Moísa Lasmar, presidente da Associação dos Fiscais Agropecuários de Minas Gerais, fiscal do do Instituto Mineiro de Agropecuária (IMA), reclamou do descaso do Estado com a categoria. “O Estado foi o primeiro no Brasil a criar uma legislação para a agricultura familiar. Mas se esquece de valorizar quem presta o serviço ao setor. Temos os piores salários do País na saúde, na educação e também na agropecuária”, lamentou.

Também Juliana Simões, da Empresa de Pesquisa Agropecuária de Minas Gerais (Epamig), disse que o órgão não realiza concursos há nove anos. E além disso, não valoriza seus servidores pagando baixos salários. Ela ainda destacou que os editais de pesquisa devem ser direcionados para a agricultura familiar, o que não vem ocorrendo. “Precisamos pesquisar aquilo que vai atender aos agricultores familiares, e não à academia”, solicitou.

Juseleno da Silva, da Fetraf Norte de Minas, defendeu concurso na Emater, para aumentar o número de servidores e melhorar a assistência técnica.

Falta de recursos - O deputado Paulo Guedes (PT) reconheceu o esforço dos servidores para apoiar a agricultura familiar, mas criticou a falta de recursos do Estado destinados à área. “A verba estadual só daria para atender a um ou dois municípios, que de lá para 853. Só existem programas no papel”, condenou. Para ele, os investimentos reais na agricultura familiar têm sido feitos pelo Governo Federal e o Governo de Minas tem, praticamente, apenas repassado esses recursos.

Para embasar seu discurso, Guedes apresentou dados do orçamento do Estado de 2013. De acordo com ele, foram destinados ao programa Cultivar R$ 1,5 milhão, mas executados R$ 1,18 milhão. No programa de desenvolvimento Sustentável, dos R$ 628 mil destinados, foram executados R$ 325 mil.
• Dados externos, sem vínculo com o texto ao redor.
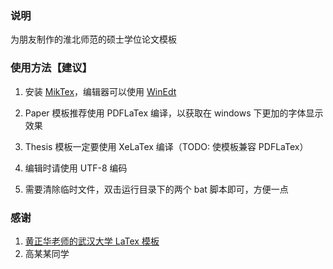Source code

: ### 说明

为朋友制作的淮北师范的硕士学位论文模板

### 使用方法【建议】

1. 安装 [MikTex](http://miktex.org/)，编辑器可以使用 [WinEdt](http://www.winedt.com/)

2. Paper 模板推荐使用 PDFLaTex 编译，以获取在 windows 下更加的字体显示效果

3. Thesis 模板一定要使用 XeLaTex 编译（TODO: 使模板兼容 PDFLaTex）

4. 编辑时请使用 UTF-8 编码

5. 需要清除临时文件，双击运行目录下的两个 bat 脚本即可，方便一点

### 感谢

1. [黄正华老师的武汉大学 LaTex 模板](http://aff.whu.edu.cn/huangzh/)
2. 高某某同学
E no fomento à atividade produtiva, segundo o parlamentar, de R$ 2,7 milhões, apenas R$ 1,5 milhão foi executado.

Concordando com Guedes, Terezinha Trindade, da Fetraf de Simonésia, disse que os órgãos estaduais não têm estrutura e recursos para apoiar a agricultura familiar. “As únicas políticas públicas que conseguimos vêm do Governo Federal. E mesmo assim,quando é necessária a participação do Governo de Minas, ele não nos apoia”, criticou.

Arcabouço legal - O deputado Rogério Correia (PT) também qualificou como muito pequena a estrutura do Governo do Estado para atender à agricultura familiar. Ele ainda lembrou dos avanços legais propiciados por novas leis aprovadas na ALMG voltada para o setor. “Produzimos um arcabouço de leis que permite ao setor avançar”, elogiou, lembrando dos últimos três projetos aprovados que viraram lei: a chamada lei orgânica da agricultura familiar; outra que trata da agroecologia; e ainda uma que aborda a defesa das comunidades tradicionais. Na avaliação de Correia, essas normas podem orientar prefeituras na criação de leis municipais para o setor.

O vice-presidente da comissão, deputado Fabiano Tolentino (PSD), anunciou que, em agosto, será realizado na Assembleia um ciclo de debates sobre a agricultura familiar, quando será lançado o Plano Safra 2014. “Vamos realizar a primeira reunião preparatória do evento, na segunda (19 de maio), às 14h30, no Plenarinho I”, divulgou.

Provocado pela reclamação do produtor rural Wilson Ferreira, de Divinópolis, que reclamou da falta de segurança nas fazendas, Tolentino lembrou da reunião sobre o tema que a comissão vai promover no dia 4 de junho. “A vida já é tão difícil para o produtor rural e ele ainda tem que ficar exposto à bandidagem”, lamentou.